XQuery loop conditions - xquery

I have a XML file that follows this DTD structure.
<!DOCTYPE report [
<!ELEMENT report (title,section+)>
<!ELEMENT section (title,body?,section*)>
<!ELEMENT title (#PCDATA)>
<!ELEMENT body (para+)>
<!ELEMENT para(#PCDATA)>
<!ATTLIST book version CDATA #REQUIRED>
<!ATTLIST section number ID CDATA #REQUIRED>
]>
And I want to query the following two things using XQuery.
1. Get all titles that appear at least twice (two sections with same title).
for $x in /report/section/
for $y in /report/section/
where $x/#title = $y/#title
return $x/#title
2. Get the number and titles of all sections with at least 10 paragraphs in the body or 5 nested sections.
for $x in /report/section/
where $x/para >= 10 or count(/section) > 10
return <large>$x/number $x/title</large>
But my queries don't seem to be correct.
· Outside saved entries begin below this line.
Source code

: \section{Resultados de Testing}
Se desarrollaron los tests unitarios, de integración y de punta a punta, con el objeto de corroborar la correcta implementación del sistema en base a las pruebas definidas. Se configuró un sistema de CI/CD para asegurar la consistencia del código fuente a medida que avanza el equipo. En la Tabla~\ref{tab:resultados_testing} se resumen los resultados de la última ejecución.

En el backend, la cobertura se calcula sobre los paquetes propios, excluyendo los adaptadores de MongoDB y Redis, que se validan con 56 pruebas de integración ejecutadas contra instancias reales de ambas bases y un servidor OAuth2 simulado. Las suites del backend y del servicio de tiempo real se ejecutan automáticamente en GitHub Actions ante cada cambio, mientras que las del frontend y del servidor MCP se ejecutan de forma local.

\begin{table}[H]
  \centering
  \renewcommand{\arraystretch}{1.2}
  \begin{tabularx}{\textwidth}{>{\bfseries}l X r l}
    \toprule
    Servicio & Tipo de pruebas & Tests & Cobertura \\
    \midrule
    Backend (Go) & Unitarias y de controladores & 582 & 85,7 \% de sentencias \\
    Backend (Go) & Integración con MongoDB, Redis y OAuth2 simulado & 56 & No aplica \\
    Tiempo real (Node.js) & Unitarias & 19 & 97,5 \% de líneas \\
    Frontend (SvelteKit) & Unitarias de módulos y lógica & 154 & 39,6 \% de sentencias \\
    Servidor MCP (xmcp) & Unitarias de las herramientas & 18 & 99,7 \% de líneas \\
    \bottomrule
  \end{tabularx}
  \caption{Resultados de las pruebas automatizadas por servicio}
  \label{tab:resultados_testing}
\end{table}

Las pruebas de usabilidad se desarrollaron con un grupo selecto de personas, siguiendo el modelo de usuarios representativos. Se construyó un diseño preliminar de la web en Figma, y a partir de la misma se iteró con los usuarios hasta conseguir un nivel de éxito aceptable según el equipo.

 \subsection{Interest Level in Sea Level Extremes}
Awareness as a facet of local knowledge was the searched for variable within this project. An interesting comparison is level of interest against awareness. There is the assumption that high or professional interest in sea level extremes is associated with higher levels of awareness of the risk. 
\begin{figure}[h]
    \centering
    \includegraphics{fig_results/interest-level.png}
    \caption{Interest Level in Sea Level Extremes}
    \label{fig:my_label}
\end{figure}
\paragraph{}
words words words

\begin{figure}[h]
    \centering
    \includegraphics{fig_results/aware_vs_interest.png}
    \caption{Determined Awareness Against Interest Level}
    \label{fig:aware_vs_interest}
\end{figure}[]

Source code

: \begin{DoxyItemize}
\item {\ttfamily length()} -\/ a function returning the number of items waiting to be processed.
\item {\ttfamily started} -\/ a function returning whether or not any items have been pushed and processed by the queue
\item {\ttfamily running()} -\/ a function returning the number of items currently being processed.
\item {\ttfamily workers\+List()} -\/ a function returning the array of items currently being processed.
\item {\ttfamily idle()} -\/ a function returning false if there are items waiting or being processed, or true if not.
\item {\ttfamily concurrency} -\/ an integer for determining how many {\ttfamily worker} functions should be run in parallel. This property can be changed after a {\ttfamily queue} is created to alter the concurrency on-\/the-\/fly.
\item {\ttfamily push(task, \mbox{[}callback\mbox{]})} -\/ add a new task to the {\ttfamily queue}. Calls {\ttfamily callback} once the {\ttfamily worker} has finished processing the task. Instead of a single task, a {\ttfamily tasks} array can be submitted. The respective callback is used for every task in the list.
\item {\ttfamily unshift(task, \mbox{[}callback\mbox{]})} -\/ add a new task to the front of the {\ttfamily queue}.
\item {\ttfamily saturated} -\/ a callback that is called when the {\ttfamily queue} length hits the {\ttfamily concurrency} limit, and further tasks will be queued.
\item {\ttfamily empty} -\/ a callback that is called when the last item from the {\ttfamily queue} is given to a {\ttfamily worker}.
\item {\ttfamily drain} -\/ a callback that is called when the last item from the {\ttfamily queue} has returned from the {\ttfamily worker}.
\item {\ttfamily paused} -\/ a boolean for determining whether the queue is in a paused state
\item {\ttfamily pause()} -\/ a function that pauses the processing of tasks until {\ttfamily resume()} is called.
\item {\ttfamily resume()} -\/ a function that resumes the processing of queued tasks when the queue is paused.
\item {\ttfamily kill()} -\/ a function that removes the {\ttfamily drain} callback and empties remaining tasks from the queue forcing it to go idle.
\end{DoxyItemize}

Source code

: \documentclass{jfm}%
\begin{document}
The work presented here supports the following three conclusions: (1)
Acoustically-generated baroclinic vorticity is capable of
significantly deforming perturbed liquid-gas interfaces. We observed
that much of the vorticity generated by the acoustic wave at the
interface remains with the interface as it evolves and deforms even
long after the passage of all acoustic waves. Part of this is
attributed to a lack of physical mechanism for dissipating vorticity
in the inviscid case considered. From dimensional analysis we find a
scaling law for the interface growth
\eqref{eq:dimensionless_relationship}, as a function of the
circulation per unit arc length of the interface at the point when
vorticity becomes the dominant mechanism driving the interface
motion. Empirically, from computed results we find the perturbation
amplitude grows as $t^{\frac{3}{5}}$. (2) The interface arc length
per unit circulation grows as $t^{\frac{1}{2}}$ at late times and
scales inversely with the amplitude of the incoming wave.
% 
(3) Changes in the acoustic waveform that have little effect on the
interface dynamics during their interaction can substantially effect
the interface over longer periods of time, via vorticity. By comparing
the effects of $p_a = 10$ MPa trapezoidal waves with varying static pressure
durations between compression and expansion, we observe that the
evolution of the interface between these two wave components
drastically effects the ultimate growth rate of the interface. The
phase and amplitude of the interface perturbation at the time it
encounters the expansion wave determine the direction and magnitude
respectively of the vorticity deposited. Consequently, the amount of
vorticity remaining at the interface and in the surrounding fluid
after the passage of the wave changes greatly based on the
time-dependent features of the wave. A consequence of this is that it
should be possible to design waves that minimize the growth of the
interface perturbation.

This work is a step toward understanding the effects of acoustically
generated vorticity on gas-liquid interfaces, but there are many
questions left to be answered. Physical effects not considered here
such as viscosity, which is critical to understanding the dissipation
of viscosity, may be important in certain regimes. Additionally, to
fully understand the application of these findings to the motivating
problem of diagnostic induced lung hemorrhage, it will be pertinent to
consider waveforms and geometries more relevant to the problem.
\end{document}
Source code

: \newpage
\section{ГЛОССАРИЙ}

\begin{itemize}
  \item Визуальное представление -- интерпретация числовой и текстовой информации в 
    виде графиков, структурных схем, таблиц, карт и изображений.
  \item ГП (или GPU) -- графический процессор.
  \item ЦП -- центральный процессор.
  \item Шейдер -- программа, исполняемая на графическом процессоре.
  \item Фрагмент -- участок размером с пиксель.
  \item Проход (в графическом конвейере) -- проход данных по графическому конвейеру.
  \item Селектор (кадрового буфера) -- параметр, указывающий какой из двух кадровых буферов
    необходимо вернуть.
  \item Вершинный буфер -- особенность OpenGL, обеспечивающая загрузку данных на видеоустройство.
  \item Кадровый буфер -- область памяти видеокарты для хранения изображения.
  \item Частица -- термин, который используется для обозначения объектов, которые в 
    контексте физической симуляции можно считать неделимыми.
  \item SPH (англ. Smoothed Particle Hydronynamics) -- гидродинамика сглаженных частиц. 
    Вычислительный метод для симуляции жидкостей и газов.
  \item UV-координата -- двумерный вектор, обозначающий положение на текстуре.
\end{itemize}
I am a beginner with XQuery OR XPath, could someone tell me how to fix my queries?
Edit: Sample XML
<?xml version="1.0" encoding="UTF-8"?>
<report version = '1'>
<title>Harry Potter</title>
<section number = '1'>
<title>sec1</title>
<body>
<para>1</para>
<para>2</para>
<para>3</para>
<para>4</para>
<para>5</para>
<para>6</para>
<para>7</para>
<para>8</para>
<para>9</para>
<para>10</para>
<para>11</para>
</body>
</section>
<section number = '2'>
<title>sec2</title>
<body><para>test</para></body>
<section number = '2.1'>
<title>sec21</title>
<body>
<para>test</para>
<para>test</para>
<para>test</para>
<para>test</para>
<para>test</para>
<para>test</para>
<para>test</para>
<para>test</para>
<para>test</para>
<para>test</para>
<para>test</para>
</body>
</section>
<section number = '2.2'>
<title>sec21</title>
<body><para>test</para></body>
</section>
<section number = '2.3'>
<title>sec23</title>
<body><para>test</para></body>
</section>
<section number = '2.4'>
<title>sec24</title>
<body><para>test</para></body>
</section>
<section number = '2.5'>
<title>sec25</title>
<body><para>test</para></body>
</section>
<section number = '2.6'>
<title>sec1</title>
<body><para>test</para></body>
</section>
</section>
</report>

In your first example, there are two problems. First off, you are not getting the nested sections, because you are only iterating over the section elements that are direct children of the report element. Secondly, you are using two loops over the same content. It is possible for both $x and $y to be the same element, so the where condition will match at least once for each section. I would write it like this:
for $x in distinct-values(/report//section/title)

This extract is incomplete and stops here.